Social media and the relationship between athletes and their fans

With the increase in social media use in sport, there has also been a dramatic change in the nature of the relationship between athletes and their fans. Social media has closed the gap between fans and athletes and opened up a direct channel of communication. In the words of Eric Adelson:

‘A retweet from a sports star is the new autograph, accessible (at least in theory) to a fan who can’t get anywhere near a game’. 

The question we now have to ask as PR practitioners, is how do we ensure that the new channel of communication fosters a positive conversation?

Positive effects

Players, as well as coaches, now have personal social media accounts, which not only promote themselves as a person, but also their brand and their club. Social media now provides easy access for fans, essentially humanising the athlete and facilitating a conversation like never before. This provides a PR opportunity to engage with fans and foster communication, boosting their popularity and consequentially, their brand. As Nick Marvin states, ‘Fans feel exclusive, special, when sporting administrators communicate with them in social networks’.


Fremantle Football club uses social media to encourage fans to ‘join the conversation’

A prime example of a club using social media to directly communicate with their fans can be seen in the case of the New Jersey Devils ice hockey team.  Here, the team answered the question ‘who better to engage the club’s fans on social media than themselves?’

Negative effects

Although social media often has a positive affect, it also provides easy access for those who are not fans of the particular athlete, and allows them to target them in a way that lets the whole world see. There is also the possibility that an athlete might wander into dangerous territory though promoting their sponsor’s products and/or services. If a fan perceives the athletes posts to be scripted or constructed, this could lead to a backlash, and a distrust of the athlete and the brand.

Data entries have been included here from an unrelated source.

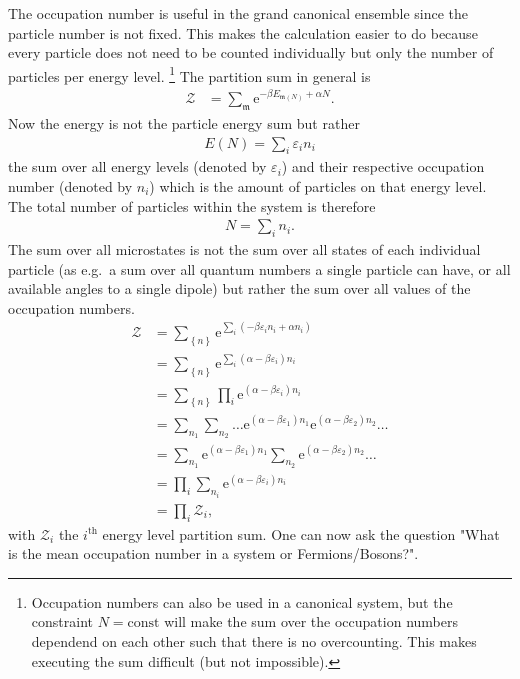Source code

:\documentclass[a4paper,10pt]{article}
\numberwithin{equation}{section}
\begin{document}
\begin{multicols}{2}
The occupation number is useful in the grand canonical ensemble since the particle number is not fixed.
This makes the calculation easier to do because every particle does not need to be counted individually but only the number of particles per energy level.
\footnote{Occupation numbers can also be used in a canonical system, but the constraint $N=\text{const}$ will make the sum over the occupation numbers dependend on each other such that there is no overcounting.
This makes executing the sum difficult (but not impossible).}
The partition sum in general is
\begin{align} 
  \mathcal{Z} &= \sum_{\mathfrak{m}}^{}\text{e}^{-\beta E_{\mathfrak{m}(N)}+\alpha N}
.\end{align} 
Now the energy is not the particle energy sum but rather
\begin{align} 
  E(N)=\sum_{i}^{}\varepsilon _i n_i
\end{align} 
the sum over all energy levels (denoted by $\varepsilon _i$) and their respective occupation number (denoted by $n_i$) which is the amount of particles on that energy level.
The total number of particles within the system is therefore
\begin{align} 
  N=\sum_{i}^{}n_i
.\end{align} 
The sum over all microstates is not the sum over all states of each individual particle (as e.g.\ a sum over all quantum numbers a single particle can have, or all available angles to a single dipole) but rather the sum over all values of the occupation numbers.
\begin{align} 
  \mathcal{Z} &= \sum_{ \left\{n\right\}}^{}\text{e}^{\sum_{i}^{}(-\beta \varepsilon _i n_i+\alpha n_i)}\\
              &= \sum_{ \left\{n\right\}}^{}\text{e}^{\sum_{i}^{}(\alpha -\beta \varepsilon _i)n_i}\\
              &= \sum_{ \left\{n\right\}}^{}\prod_{i}^{}\text{e}^{(\alpha -\beta \varepsilon _i)n_i}\\
              &= \sum_{n_1}^{}\sum_{n_2}^{}\hdots \text{e}^{(\alpha -\beta \varepsilon _1)n_1}\text{e}^{(\alpha -\beta \varepsilon _2)n_2}\hdots \\
              &= \sum_{n_1}^{}\text{e}^{(\alpha -\beta \varepsilon _1)n_1}\sum_{n_2}^{}\text{e}^{(\alpha -\beta \varepsilon _2)n_2}\hdots \\
              &= \prod_{i}^{}\sum_{n_i}^{}\text{e}^{(\alpha -\beta \varepsilon _i)n_i}\\
              &= \prod_{i}^{}\mathcal{Z}_i
,\end{align} 
with $\mathcal{Z}_i$ the $i^{\text{th}}$ energy level partition sum.
One can now ask the question "What is the mean occupation number in a system or Fermions/Bosons?".


\end{multicols}
\end{document}
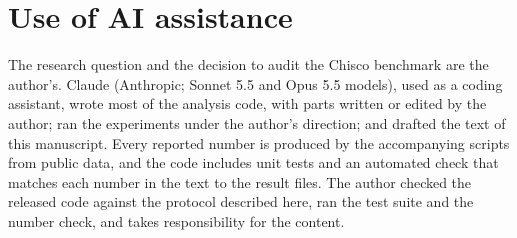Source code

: \section*{Use of AI assistance}
The research question and the decision to audit the Chisco benchmark are the author's. Claude
(Anthropic; Sonnet 5.5 and Opus 5.5 models), used as a coding assistant, wrote most of the analysis
code, with parts written or edited by the author; ran the experiments under the author's direction;
and drafted the text of this manuscript. Every reported number is produced by the accompanying
scripts from public data, and the code includes unit tests and an automated check that matches each
number in the text to the result files.
The author checked the released code against the protocol described here, ran the test suite and
the number check, and takes responsibility for the content.
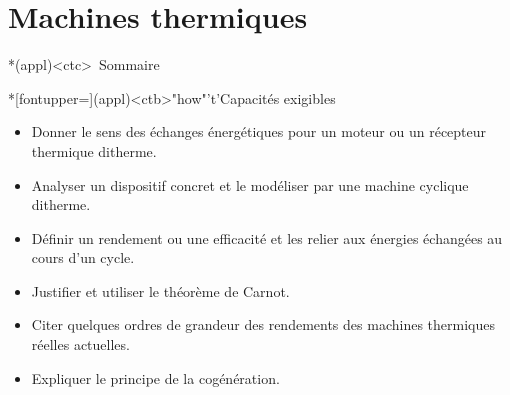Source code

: \documentclass[../../main/main.tex]{subfiles}
\begin{document}
\setcounter{chapter}{4}


\chapter{Machines thermiques}

\vspace*{\fill}

\begin{tcn}*(appl)<ctc>{\iconsomm~Sommaire}
	\let\item\olditem
	\vspace{-15pt}
	\minitoc
	\vspace{-25pt}
\end{tcn}

\begin{tcn}*[fontupper=\small](appl)<ctb>"how"'t'{Capacités exigibles}
	\begin{itemize}[label=\rcheck]
		\item Donner le sens des échanges énergétiques pour un moteur ou un
		      récepteur thermique ditherme.

		\item Analyser un dispositif concret et le modéliser par une machine
		      cyclique ditherme.

		\item Définir un rendement ou une efficacité et les relier aux énergies
		      échangées au cours d'un cycle.

		\item Justifier et utiliser le théorème de Carnot.

		\item Citer quelques ordres de grandeur des rendements des machines
		      thermiques réelles actuelles.

		\item Expliquer le principe de la cogénération.
	\end{itemize}
\end{tcn}

\vspace*{\fill}

\newpage
\end{document}
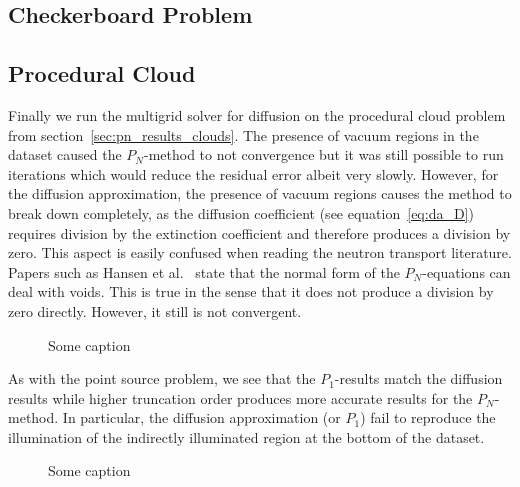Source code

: \subsection{Checkerboard Problem}
\label{sec:da_results_checkerboard}

\subsection{Procedural Cloud}
\label{sec:da_results_clouds}

Finally we run the multigrid solver for diffusion on the procedural cloud problem from section~\ref{sec:pn_results_clouds}. The presence of vacuum regions in the dataset caused the $P_N$-method to not convergence but it was still possible to run iterations which would reduce the residual error albeit very slowly. However, for the diffusion approximation, the presence of vacuum regions causes the method to break down completely, as the diffusion coefficient (see equation~\ref{eq:da_D}) requires division by the extinction coefficient and therefore produces a division by zero. This aspect is easily confused when reading the neutron transport literature. Papers such as Hansen et al.~\cite{Hansen14} state that the normal form of the $P_N$-equations can deal with voids. This is true in the sense that it does not produce a division by zero directly. However, it still is not convergent.

\begin{figure}[h]
\centering
{}
\caption{Some caption}
\label{fig:da_results_nebulae_1}
\end{figure}

As with the point source problem, we see that the $P_1$-results match the diffusion results while higher truncation order produces more accurate results for the $P_N$-method. In particular, the diffusion approximation (or $P_1$) fail to reproduce the illumination of the indirectly illuminated region at the bottom of the dataset.
\begin{figure}[h]
\centering
{}
\caption{Some caption}
\label{fig:da_results_nebulae_2}
\end{figure}
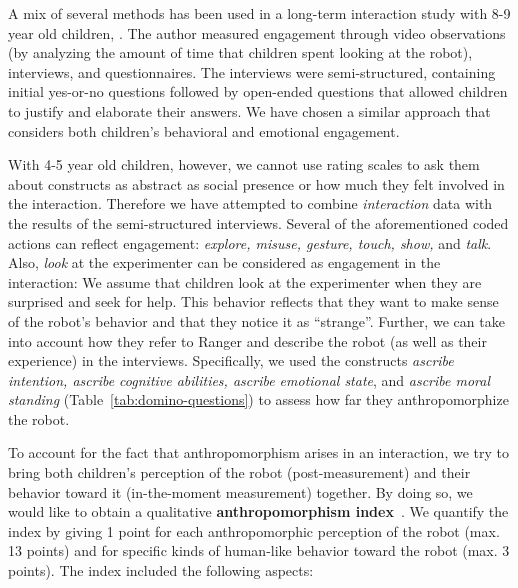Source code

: \documentclass{sig-alternate}
\begin{document}
A mix of several methods has been used in a long-term interaction study with 8-9
year old children, \cite{leite_long-term_2013}. The author measured engagement
through video observations (by analyzing the amount of time that children spent
looking at the robot), interviews, and questionnaires. The interviews were
semi-structured, containing initial yes-or-no questions followed by open-ended
questions that allowed children to justify and elaborate their answers. We have
chosen a similar approach that considers both children's behavioral and
emotional engagement.

With 4-5 year old children, however, we cannot use rating scales to ask them
about constructs as abstract as social presence or how much they felt involved
in the interaction. Therefore we have attempted to combine \emph{interaction}
data with the results of the semi-structured interviews.  Several of the
aforementioned coded actions can reflect engagement: \textit{explore, misuse,
gesture, touch, show,} and \textit{talk}. Also, \textit{look} at the
experimenter can be considered as engagement in the interaction: We assume that
children look at the experimenter when they are surprised and seek for help.
This behavior reflects that they want to make sense of the robot's behavior and
that they notice it as ``strange''. Further, we can take into account how they
refer to Ranger and describe the robot (as well as their experience) in the
interviews.  Specifically, we used the constructs \textit{ascribe intention,
    ascribe cognitive abilities, ascribe emotional state}, and \textit{ascribe
    moral standing} (Table~\ref{tab:domino-questions}) to assess how far they
    anthropomorphize the robot.

To account for the fact that anthropomorphism arises in an interaction, we try
to bring both children's perception of the robot (post-measurement) and their
behavior toward it (in-the-moment measurement) together. By doing so, we would
like to obtain a qualitative \textbf{anthropomorphism
index}~\cite{fink2014dynamics}. We quantify the index by giving 1 point for each
anthropomorphic perception of the robot (max.  13 points) and for specific kinds
of human-like behavior toward the robot (max.  3 points). The index included the
following aspects:\\
\end{document}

Fan’s may use social media such as twitter during a sporting match to express their negativity towards a certain player or team

In order to avoid the negative effects of social media, PR practitioners need to ensure they have strategies in place, as outlined by Sports Geek, as Sean Callanan. To allow positive conversation to thrive, they need to ensure players only post genuine and appropriate content. As for negative comments from fans, they can only monitor those and endeavour to respond in a efficient and effective way which minimises the potential impact.